Each line in the records below, from the one that contains "- can be used" to the one that contains "### 1.4.3 Elliptic", should be reproduced exactly, the first and last included.

═══ Records to use ═══

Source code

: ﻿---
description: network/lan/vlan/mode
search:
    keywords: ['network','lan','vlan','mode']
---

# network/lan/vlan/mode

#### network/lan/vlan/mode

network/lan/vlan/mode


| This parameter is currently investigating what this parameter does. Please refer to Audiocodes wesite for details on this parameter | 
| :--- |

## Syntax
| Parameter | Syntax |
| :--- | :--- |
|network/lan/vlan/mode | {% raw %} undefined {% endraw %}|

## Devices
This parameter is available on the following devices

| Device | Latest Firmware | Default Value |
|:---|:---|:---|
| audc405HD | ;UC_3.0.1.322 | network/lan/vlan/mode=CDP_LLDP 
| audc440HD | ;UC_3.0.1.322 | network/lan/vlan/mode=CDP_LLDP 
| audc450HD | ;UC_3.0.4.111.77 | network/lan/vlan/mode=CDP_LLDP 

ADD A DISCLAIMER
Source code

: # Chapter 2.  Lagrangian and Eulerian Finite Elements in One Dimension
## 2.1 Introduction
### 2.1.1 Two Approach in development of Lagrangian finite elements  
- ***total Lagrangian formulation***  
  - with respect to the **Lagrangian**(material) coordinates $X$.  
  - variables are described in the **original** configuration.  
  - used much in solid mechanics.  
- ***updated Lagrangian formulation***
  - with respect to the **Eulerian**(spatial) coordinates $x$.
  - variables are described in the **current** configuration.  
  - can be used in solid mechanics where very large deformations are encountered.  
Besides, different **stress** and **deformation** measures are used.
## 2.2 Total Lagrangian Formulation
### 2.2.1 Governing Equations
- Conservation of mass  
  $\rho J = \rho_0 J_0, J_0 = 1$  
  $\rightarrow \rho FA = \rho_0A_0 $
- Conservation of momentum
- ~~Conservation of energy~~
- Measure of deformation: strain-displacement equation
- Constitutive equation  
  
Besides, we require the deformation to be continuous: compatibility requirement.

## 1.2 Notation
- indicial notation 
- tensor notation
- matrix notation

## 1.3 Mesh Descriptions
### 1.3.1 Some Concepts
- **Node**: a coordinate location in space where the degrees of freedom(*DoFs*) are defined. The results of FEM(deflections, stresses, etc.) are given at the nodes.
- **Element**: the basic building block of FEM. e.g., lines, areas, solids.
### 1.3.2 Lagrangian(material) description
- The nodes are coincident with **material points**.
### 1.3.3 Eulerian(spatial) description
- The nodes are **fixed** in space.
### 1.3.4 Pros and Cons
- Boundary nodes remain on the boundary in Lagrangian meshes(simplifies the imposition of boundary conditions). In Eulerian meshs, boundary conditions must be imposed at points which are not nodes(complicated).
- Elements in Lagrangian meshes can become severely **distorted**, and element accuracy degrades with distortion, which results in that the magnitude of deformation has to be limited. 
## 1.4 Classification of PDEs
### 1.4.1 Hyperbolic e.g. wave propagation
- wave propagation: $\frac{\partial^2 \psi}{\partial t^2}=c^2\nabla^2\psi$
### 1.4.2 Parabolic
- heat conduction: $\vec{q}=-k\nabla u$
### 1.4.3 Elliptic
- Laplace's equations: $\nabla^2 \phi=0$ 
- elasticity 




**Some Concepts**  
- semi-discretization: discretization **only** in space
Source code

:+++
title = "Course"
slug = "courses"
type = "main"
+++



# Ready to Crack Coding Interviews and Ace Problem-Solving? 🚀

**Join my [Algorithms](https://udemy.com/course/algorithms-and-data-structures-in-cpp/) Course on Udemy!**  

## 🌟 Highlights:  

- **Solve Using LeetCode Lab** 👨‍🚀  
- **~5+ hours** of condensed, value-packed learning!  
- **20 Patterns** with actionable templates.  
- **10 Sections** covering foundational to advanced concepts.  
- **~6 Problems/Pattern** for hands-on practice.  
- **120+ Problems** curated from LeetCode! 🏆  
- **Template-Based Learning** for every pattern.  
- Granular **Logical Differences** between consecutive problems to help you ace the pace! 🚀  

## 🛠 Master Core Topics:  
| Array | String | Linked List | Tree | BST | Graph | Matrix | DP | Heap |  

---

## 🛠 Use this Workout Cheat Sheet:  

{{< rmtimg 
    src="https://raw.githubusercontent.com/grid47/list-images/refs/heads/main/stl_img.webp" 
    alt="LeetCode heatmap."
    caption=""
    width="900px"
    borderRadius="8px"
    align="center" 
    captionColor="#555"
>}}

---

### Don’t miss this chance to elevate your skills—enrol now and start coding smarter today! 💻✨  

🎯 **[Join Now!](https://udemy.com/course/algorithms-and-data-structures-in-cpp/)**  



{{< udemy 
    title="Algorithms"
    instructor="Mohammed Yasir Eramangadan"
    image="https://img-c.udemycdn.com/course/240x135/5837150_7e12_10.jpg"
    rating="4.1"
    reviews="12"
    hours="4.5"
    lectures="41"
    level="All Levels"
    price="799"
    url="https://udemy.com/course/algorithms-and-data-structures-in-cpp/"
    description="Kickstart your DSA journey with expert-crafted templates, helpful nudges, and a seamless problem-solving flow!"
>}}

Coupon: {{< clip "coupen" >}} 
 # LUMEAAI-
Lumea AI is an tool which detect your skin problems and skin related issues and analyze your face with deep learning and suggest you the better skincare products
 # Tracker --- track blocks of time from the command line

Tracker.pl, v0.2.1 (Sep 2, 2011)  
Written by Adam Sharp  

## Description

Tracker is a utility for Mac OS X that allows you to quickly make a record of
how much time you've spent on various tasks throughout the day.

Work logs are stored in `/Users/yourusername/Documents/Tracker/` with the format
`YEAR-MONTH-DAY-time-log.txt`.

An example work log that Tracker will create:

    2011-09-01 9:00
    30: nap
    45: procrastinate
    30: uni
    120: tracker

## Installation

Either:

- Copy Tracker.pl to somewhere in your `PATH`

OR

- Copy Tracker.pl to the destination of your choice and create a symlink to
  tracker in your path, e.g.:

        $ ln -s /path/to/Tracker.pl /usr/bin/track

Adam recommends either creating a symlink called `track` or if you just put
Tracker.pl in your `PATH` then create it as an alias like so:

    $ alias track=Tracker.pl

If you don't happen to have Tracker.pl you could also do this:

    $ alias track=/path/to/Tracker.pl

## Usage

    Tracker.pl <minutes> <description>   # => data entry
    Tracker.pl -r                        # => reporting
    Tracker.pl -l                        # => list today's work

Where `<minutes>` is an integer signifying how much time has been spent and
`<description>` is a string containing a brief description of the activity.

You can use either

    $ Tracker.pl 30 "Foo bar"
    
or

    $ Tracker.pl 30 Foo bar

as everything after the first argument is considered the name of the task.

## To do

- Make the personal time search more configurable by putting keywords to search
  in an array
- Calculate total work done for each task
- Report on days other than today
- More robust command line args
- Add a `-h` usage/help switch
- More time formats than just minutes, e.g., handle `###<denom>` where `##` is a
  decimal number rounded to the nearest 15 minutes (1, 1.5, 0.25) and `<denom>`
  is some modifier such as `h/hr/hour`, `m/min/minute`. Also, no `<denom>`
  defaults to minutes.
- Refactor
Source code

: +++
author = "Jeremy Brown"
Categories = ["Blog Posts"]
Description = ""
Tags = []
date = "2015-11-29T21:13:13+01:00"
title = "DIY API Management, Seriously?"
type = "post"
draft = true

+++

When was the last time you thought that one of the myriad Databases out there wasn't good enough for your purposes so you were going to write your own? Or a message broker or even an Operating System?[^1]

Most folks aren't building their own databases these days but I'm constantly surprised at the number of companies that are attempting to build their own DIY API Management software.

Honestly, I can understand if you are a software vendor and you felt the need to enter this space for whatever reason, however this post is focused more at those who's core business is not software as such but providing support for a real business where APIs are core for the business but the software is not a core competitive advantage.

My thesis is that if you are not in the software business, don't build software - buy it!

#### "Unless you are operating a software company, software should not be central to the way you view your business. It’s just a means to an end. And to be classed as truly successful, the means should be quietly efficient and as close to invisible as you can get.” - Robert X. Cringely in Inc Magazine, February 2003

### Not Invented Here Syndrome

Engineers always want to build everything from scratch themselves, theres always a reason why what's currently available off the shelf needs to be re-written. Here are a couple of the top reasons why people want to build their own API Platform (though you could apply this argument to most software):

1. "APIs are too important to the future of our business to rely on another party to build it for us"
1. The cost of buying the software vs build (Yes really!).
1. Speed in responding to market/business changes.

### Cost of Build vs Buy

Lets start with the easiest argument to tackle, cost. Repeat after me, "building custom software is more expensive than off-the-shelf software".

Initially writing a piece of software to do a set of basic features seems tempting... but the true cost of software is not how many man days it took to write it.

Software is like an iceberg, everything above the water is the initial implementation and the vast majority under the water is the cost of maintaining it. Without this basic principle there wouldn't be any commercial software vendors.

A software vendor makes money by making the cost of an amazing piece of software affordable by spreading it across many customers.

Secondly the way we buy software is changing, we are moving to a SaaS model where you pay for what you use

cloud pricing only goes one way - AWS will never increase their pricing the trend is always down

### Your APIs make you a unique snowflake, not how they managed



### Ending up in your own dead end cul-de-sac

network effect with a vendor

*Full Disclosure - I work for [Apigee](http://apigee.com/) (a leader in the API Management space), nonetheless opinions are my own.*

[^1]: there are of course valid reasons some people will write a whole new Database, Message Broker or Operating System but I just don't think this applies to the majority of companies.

═══

[Response]
  - can be used in solid mechanics where very large deformations are encountered.  
Besides, different **stress** and **deformation** measures are used.
## 2.2 Total Lagrangian Formulation
### 2.2.1 Governing Equations
- Conservation of mass  
  $\rho J = \rho_0 J_0, J_0 = 1$  
  $\rightarrow \rho FA = \rho_0A_0 $
- Conservation of momentum
- ~~Conservation of energy~~
- Measure of deformation: strain-displacement equation
- Constitutive equation  
  
Besides, we require the deformation to be continuous: compatibility requirement.

## 1.2 Notation
- indicial notation 
- tensor notation
- matrix notation

## 1.3 Mesh Descriptions
### 1.3.1 Some Concepts
- **Node**: a coordinate location in space where the degrees of freedom(*DoFs*) are defined. The results of FEM(deflections, stresses, etc.) are given at the nodes.
- **Element**: the basic building block of FEM. e.g., lines, areas, solids.
### 1.3.2 Lagrangian(material) description
- The nodes are coincident with **material points**.
### 1.3.3 Eulerian(spatial) description
- The nodes are **fixed** in space.
### 1.3.4 Pros and Cons
- Boundary nodes remain on the boundary in Lagrangian meshes(simplifies the imposition of boundary conditions). In Eulerian meshs, boundary conditions must be imposed at points which are not nodes(complicated).
- Elements in Lagrangian meshes can become severely **distorted**, and element accuracy degrades with distortion, which results in that the magnitude of deformation has to be limited. 
## 1.4 Classification of PDEs
### 1.4.1 Hyperbolic e.g. wave propagation
- wave propagation: $\frac{\partial^2 \psi}{\partial t^2}=c^2\nabla^2\psi$
### 1.4.2 Parabolic
- heat conduction: $\vec{q}=-k\nabla u$
### 1.4.3 Elliptic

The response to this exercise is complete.